There is a vast array of towing terms out there that seem like another language. If you are not familiar with these terms, then it can be difficult to talk about your vehicle. Here’s your guide to understanding towing terms!
Terms to Know
The following is a list of the terms that are most commonly used when talking about towing. You will want to be familiar with these so you can keep up with the conversations surrounding your vehicle.
There are two types of trailers that you need to be aware of, cargo trailers and open trailers. Cargo trailers are sometimes referred to as enclosed trailers because the cargo area is closed off. Open trailers are often referred to as utility trailers, and the main difference with them is that they are not closed off. Open trailers, as the name implies, are accessible from all sides.
The total weight capacity of the trailer itself is called the payload capacity. To calculate this, you would subtract the weight of your trailer from the GVWR (go to acronyms for an explanation).
A gooseneck is talking about a trailer that attaches to a hitch ball which is attached to the tow vehicle. This attachment occurs with the bed of a truck cover located over its rear axle.
The tongue weight refers to the amount of weight that transfers to the tow vehicle through the gooseneck.
A couple is a mechanism that connects the trailer tongue to the ball of your vehicle. Couplers are like locks that come in a variety of sizes and builds. Since the coupler has to have exact measurements to be effective, a lot of companies employ a universal range of about 2 – 2½ in.
Safety chains connect the trailer tongue to the tow vehicle. They are designed to keep the two connected if your hitch ever fails. Although they are a backup, they are required by law to be on your vehicle. Should something ever happen, having a safety chain on your vehicle could mean the difference between life and death.
Acronyms to Know
The towing world contains many acronyms within its catalog of sayings. Here are some of the main acronyms you need to be aware of.

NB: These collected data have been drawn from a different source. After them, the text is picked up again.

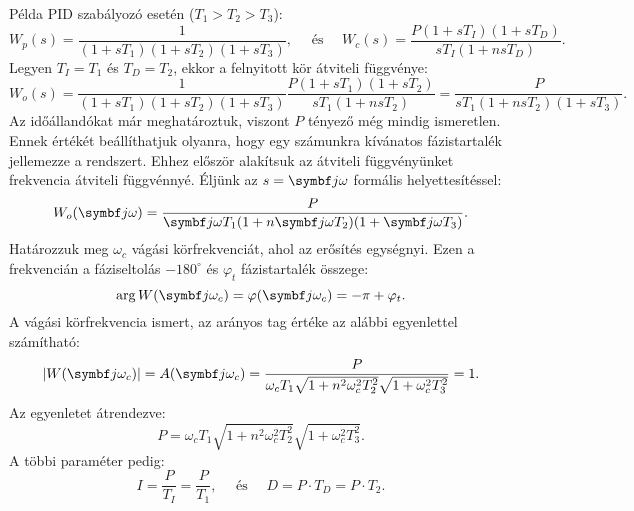 Példa PID szabályozó esetén ($T_1 > T_2 > T_3$):
\begin{equation}
  W_p(s) = \frac{1}{(1 + sT_1)(1 + sT_2)(1 + sT_3)},
  \quad \text{ és } \quad
  W_c(s) = \frac{P (1 + sT_I)(1 + sT_D)}{sT_I(1 + nsT_D)}
  .
\end{equation}
Legyen $T_I = T_1$ és $T_D = T_2$, ekkor a felnyitott kör átviteli függvénye:
\begin{equation}
  W_o(s)
  = \frac{1}{(1 + sT_1)(1 + sT_2)(1 + sT_3)}
  \frac{P(1 + sT_1)(1 + sT_2)}{sT_1(1 + nsT_2)}
  = \frac{P}{sT_1(1 + nsT_2)(1 + sT_3)}
  .
\end{equation}
Az időállandókat már meghatároztuk, viszont $P$ tényező még mindig ismeretlen.
Ennek értékét beállíthatjuk olyanra, hogy egy számunkra kívánatos
fázistartalék jellemezze a rendszert. Ehhez először alakítsuk az átviteli
függvényünket frekvencia átviteli függvénnyé. Éljünk az $s = \iu \omega$
formális helyettesítéssel:
\begin{equation}
  W_o(\iu \omega)
  = \frac{P}{\iu \omega T_1(1 + n \iu \omega T_2)(1 + \iu \omega T_3)}
  .
  \label{eq:PID-iuw}
\end{equation}
Határozzuk meg $\omega_c$ vágási körfrekvenciát, ahol az erősítés egységnyi.
Ezen a frekvencián a fáziseltolás $-180^\circ$ és $\varphi_t$ fázistartalék
összege:
\begin{equation}
  \arg W(\iu \omega_c)
  = \varphi(\iu \omega_c)
  = -\pi + \varphi_t
  .
  \label{eq:PID-phi}
\end{equation}
A vágási körfrekvencia ismert, az arányos tag értéke az alábbi egyenlettel
számítható:
\begin{equation}
  \abs{W(\iu \omega_c)}
  = A(\iu \omega_c)
  = \frac{P}{
    \omega_c T_1
    \sqrt{1 + n^2 \omega_c^2 T_2^2}
    \sqrt{1 + \omega_c^2 T_3^2}
  } = 1
  .
  \label{eq:PID-A}
\end{equation}
Az egyenletet átrendezve:
\begin{equation}
  P = \omega_c T_1 \sqrt{1 + n^2 \omega_c^2 T_2^2} \sqrt{1 + \omega_c^2 T_3^2}
  .
  \label{eq:PID-P}
\end{equation}
A többi paraméter pedig:
\begin{equation}
  I = \frac{P}{T_I} = \frac{P}{T_1}
  ,\quad \text{ és } \quad
  D = P \cdot T_D = P \cdot T_2
  .
  \label{eq:PID-TD}
\end{equation}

GVWR stands for gross vehicle weight rating. The GVWR is the total weight that your trailer and its cargo can maintain. More often than not, you will be able to find the GVWR located in your vehicle’s owner’s manual or written on the inside of the door.
DOT is a common term in the towing world. It refers to the Department of Transportation and is generally talked about when Federal motor vehicle laws are being discussed.
NHTSA stands for the national highway traffic safety administration and is discussed in a similar vein to DOT
MOC refers to the manufacturer’s certificate of origin. A MOC is given to you by your motor vehicle manufacturer. You use the MOC to register a trailer with the owner’s department of motor vehicles. This then allows you to obtain a license plate and vehicle title.
VIN stands for vehicle identification number. This number is generated and given to you by your motor vehicle manufacturer. The VIN is used to track the time and location that a vehicle was manufactured.